Jangan Remehkan Batu Kerikil yang Menempel di Tapak Ban

Jangan Remehkan Batu Kerikil yang Menempel di Tapak Ban

JawaPos. com – Jangan remehkan batu kerikil dengan menempel di tapak ban karena ini bisa membahayakan. Perlu diingat salah satu faktor yang berpengaruh keselamatan Anda dan orang lain di jalan, tergantung juga kepada ban mobil, bahkan batu sekalipun.

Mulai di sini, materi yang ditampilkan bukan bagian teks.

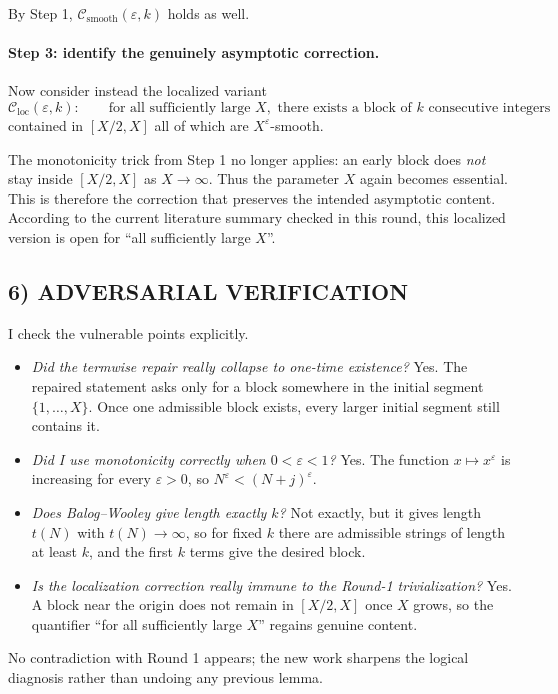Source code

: By Step 1, $\mathcal C_{\mathrm{smooth}}(\varepsilon,k)$ holds as well.

\paragraph{Step 3: identify the genuinely asymptotic correction.}
Now consider instead the localized variant
\[
\mathcal C_{\mathrm{loc}}(\varepsilon,k):\qquad
\text{for all sufficiently large } X,\text{ there exists a block of } k \text{ consecutive integers }
\]
contained in $[X/2,X]$ all of which are $X^{\varepsilon}$-smooth.

The monotonicity trick from Step 1 no longer applies: an early block does \emph{not} stay inside $[X/2,X]$ as $X\to\infty$. Thus the parameter $X$ again becomes essential. This is therefore the correction that preserves the intended asymptotic content. According to the current literature summary checked in this round, this localized version is open for ``all sufficiently large $X$''.

\subsection*{6) ADVERSARIAL VERIFICATION}
I check the vulnerable points explicitly.
\begin{itemize}
\item \emph{Did the termwise repair really collapse to one-time existence?} Yes. The repaired statement asks only for a block somewhere in the initial segment $\{1,\ldots,X\}$. Once one admissible block exists, every larger initial segment still contains it.
\item \emph{Did I use monotonicity correctly when $0<\varepsilon<1$?} Yes. The function $x\mapsto x^{\varepsilon}$ is increasing for every $\varepsilon>0$, so $N^{\varepsilon}<(N+j)^{\varepsilon}$.
\item \emph{Does Balog--Wooley give length exactly $k$?} Not exactly, but it gives length $t(N)$ with $t(N)\to\infty$, so for fixed $k$ there are admissible strings of length at least $k$, and the first $k$ terms give the desired block.
\item \emph{Is the localization correction really immune to the Round-1 trivialization?} Yes. A block near the origin does not remain in $[X/2,X]$ once $X$ grows, so the quantifier ``for all sufficiently large $X$'' regains genuine content.
\end{itemize}
No contradiction with Round 1 appears; the new work sharpens the logical diagnosis rather than undoing any previous lemma.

Ya, sebab sekali ban pecah, keseimbangan serta kontrol kendaraan akan sangat terhambat, dan potensial sekali menyebabkan bala. Apalagi bila di jalan manasuka hambatan(tol). Sehebat dan sebaru apapun mobil Anda, bukan jaminan kesejahteraan bila ban mobil kondisinya invalid baik.

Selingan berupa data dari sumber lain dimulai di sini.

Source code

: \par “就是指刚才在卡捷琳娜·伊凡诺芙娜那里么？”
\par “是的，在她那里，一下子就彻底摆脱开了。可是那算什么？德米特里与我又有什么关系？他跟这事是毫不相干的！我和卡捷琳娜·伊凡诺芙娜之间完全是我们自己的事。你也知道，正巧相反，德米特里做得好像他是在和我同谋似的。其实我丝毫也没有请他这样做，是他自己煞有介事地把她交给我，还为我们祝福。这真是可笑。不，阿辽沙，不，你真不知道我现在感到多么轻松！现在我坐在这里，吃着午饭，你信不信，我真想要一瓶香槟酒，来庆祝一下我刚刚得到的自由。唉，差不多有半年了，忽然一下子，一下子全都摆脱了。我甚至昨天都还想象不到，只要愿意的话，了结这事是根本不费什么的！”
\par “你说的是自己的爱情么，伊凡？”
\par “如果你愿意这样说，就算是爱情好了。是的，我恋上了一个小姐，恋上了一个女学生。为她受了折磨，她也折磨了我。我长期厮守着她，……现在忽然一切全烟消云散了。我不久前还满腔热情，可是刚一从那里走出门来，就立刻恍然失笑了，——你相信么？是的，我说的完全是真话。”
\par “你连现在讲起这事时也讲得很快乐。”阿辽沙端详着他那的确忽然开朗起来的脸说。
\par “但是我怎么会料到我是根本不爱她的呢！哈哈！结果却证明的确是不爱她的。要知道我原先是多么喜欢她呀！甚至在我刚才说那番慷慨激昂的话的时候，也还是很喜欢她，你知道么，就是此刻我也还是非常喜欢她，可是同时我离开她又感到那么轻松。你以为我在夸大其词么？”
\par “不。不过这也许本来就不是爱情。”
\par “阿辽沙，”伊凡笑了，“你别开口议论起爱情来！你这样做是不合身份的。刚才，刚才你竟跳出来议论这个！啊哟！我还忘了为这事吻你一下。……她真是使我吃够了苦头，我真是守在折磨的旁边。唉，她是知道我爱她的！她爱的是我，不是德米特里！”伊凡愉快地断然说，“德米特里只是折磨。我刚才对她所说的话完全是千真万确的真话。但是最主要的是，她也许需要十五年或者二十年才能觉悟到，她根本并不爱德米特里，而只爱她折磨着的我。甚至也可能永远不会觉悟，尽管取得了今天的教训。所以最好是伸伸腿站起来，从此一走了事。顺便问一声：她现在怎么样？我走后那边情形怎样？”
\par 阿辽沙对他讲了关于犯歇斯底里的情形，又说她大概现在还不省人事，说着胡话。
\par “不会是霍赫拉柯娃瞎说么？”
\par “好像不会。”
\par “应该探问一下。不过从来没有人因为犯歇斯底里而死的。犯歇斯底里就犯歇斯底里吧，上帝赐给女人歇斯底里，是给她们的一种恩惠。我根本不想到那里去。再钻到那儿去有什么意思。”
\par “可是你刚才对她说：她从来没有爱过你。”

Pecahnya ban bisa disebabkan beberapa hal, tapi sebelumnya kita lihat apa sekadar tugas berat dari sebuah jalan mobil itu. Tugas utamanya benar membantu pergerakan mobil sehingga bisa berjalan. Ban juga memikul pekerjaan tambahan, yakni membantu menahan bodi mobil, membantu suspensi.

Ban juga meredam tekanan atau guncangan. Kerjanya kian berat khususnya ketika mobil berjalan di berasaskan jalan yang tidak mulus makin berlubang. Ban juga meneruskan tenaga dari mesin dan menentukan keseimbangan mobil saat bergerak.

Nah ini yang paling kala diremehkan oleh pemilik mobil, menempelnya kerikil kecil di tapak jalan sering dibiarkan. Sebaiknya jangan sepelekan batu kecil atau kerikil dengan menempel atau terjebak di tapak ban.

Sekilas benar tak terlihat berbahaya, tetapi bisa saja ini menjadi sumber kesengsaraan, apalagi bila ban punya corak halus atau rapat. Mengapa? Menurut para pabrikan ban, pola sari pada ban dirancang untuk meninggalkan air pada bagian tengah ban sehingga daya cengkeram ban di jalan basah akan meningkat. Batu ini bisa saja lama kelamaan melukai ban dan membuat korosi timbul pada serat baja dalam ban.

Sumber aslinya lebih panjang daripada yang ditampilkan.